Gender specific regulation of tyrosine hydroxylase in Thy-1 knockout mice

N Carkaci–Salli 1,, S Battula 1,, X Wang 2, JR Connor 2,3, KE Vrana 1
PMCID: PMC3370128  NIHMSID: NIHMS371596  PMID: 22430860

Abstract

THYmocyte differentiation antigen 1 (Thy-1), is a cell surface glycoprotein found on T cells and neurons and is involved in cell-to-cell interactions. In addition, Thy-1 knockouts (KO) are a potential mouse model of restless legs syndrome (RLS) based on clinical observations and the role of dopamine in the disease. In this study, we analyzed the activity and quantity of tyrosine hydroxylase (TH; the rate-limiting enzyme in dopamine production) and determined phosphorylation levels for the enzyme (phospho-serine-40 (pSer-40)). There was no significant difference in the total TH activity and pSer-40 TH levels between Thy-1 KO and control groups; however, TH specific activity was significantly lower (by 26%) in Thy-1 KO mice. This difference is, in part, due to increased TH protein levels in this group (increased by 29%). When analyzed by gender, we determined that Thy-1 KO female mice striata contained less TH specific activity compared to control females (decreased by 41%) and male control or Thy-1 KO animals (decreased by 30%). TH specific activity and pSer-40 TH levels between male Thy-1 KO and control displayed no differences. However, pSer-40 TH was significantly higher in control females (38%) compared to control or Thy-1 KO males. The Thy-1 KO females exhibited significantly lower (28%) pSer-40 TH (normalized to GAPDH or TH) than control females. Indeed, the Thy-1 KO females had 50% of the pSer-40 TH found in controls. Our results suggest a gender effect on TH specific activity, TH protein levels and serine-40 phosphorylation of TH in Thy-1 KO female mice.
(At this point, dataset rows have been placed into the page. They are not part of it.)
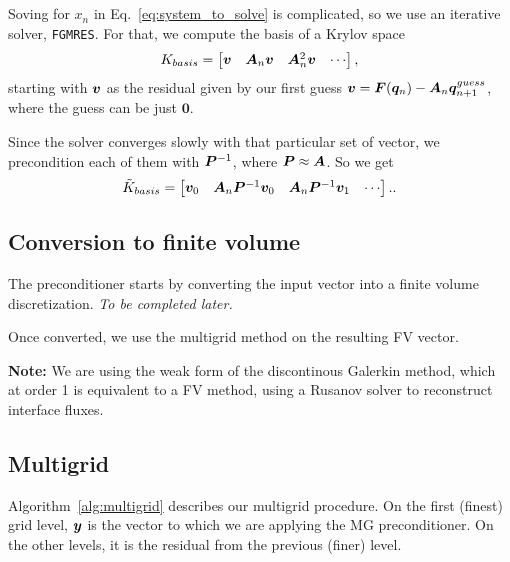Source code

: \documentclass{article}
\begin{document}
\subsection{\fgmres}\label{sec:fgmres}

Soving for $x_n$ in Eq.~\ref{eq:system_to_solve} is complicated, so we use an iterative solver, \texttt{FGMRES}.
For that, we compute the basis of a Krylov space
$$K_{basis} = \left[\begin{matrix} \bm{v} & \bm{A}_n\bm{v} & \bm{A}_n^2 \bm{v} & \cdots \end{matrix}\right],$$
 starting with $\bm{v}$ as the residual given by our first guess
$\bm{v} = \bm{F}(\bm{q}_{n}) - \bm{A}_n \bm{q}_{n+1}^{guess}$, where the guess can be just $\bm{0}$.

Since the solver converges slowly with that particular set of vector, we precondition each of them
with $\bm{P}^{-1}$, where $\bm{P}\approx\bm{A}$.
So we get 
\begin{equation}
\tilde{K}_{basis} = \left[\begin{matrix}
    \bm{v}_0 &
    \bm{A}_n\bm{P}^{-1}\bm{v}_0 &
    \bm{A}_n\bm{P}^{-1}\bm{v}_1 & \cdots \end{matrix}\right].
    \text{.}
\end{equation}


\subsection{Conversion to finite volume}\label{sec:finite_volume}

The \fgmres{} preconditioner starts by converting the input vector into a finite volume discretization. \emph{To be completed later.}

Once converted, we use the multigrid method on the resulting FV vector.

\textbf{Note:} We are using the weak form of the discontinous Galerkin method,
which at order 1 is equivalent to a FV method, using a Rusanov solver to reconstruct interface fluxes.


\subsection{Multigrid}\label{sec:multigrid}

Algorithm~\ref{alg:multigrid} describes our multigrid procedure.
On the first (finest) grid level, $\bm{y}$ is the vector to which we are applying the MG preconditioner.
On the other levels, it is the residual from the previous (finer) level.
\end{document}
Keywords: Thy-1, tyrosine hydroxylase, phosphorylation, gender-specific expression

1. Introduction

Thy-1 (THYmocyte differentiation antigen 1) is a glycoprotein originally associated with T cells (Letarte-Muirhead et al. 1975; Raff 1971). More recently, it has been associated with cell-cell communication and development in the central nervous system. Thy-1 is an abundant neuronal surface glycoprotein and it plays a role in vesicular release of neurotransmitter at the synapse. It is expressed at very high levels on neurons after axonal growth is complete. Moreover, Thy-1 protein is thought to contribute to neuronal plasticity in the grey matter areas of brain (Mayeux-Portas et al. 2000). The highest concentrations of Thy-1 protein in the brain are reported in the striatum and hippocampus (Seki et al. 2002).

Thy-1 is an iron responsive protein that has been shown to be reduced in the dopamine-rich substantia nigra of postmortem restless leg syndrome (RLS) patients (Wang et al. 2004). RLS is a neurological condition characterized by abnormal leg sensations and an uncontrolled urge to move the lower extremities during rest periods. RLS has an estimated prevalence of as high as 10% of the population with a marked female bias (Bjorvatn et al. 2005) in which RLS is observed two-times more frequently in females than males (Berger et al. 2004). In fact, it has been reported that 25–40% of pregnant women can be affected by RLS (Cesnik et al. 2010). Moreover, recent studies have shown that Thy-1 forms a physical interaction with sex hormone-binding globulin (SHBG) (Gnanasekar et al. 2009) and that SHBG is transported into brain cells in a sex hormone specific manner (Caldwell et al. 2007).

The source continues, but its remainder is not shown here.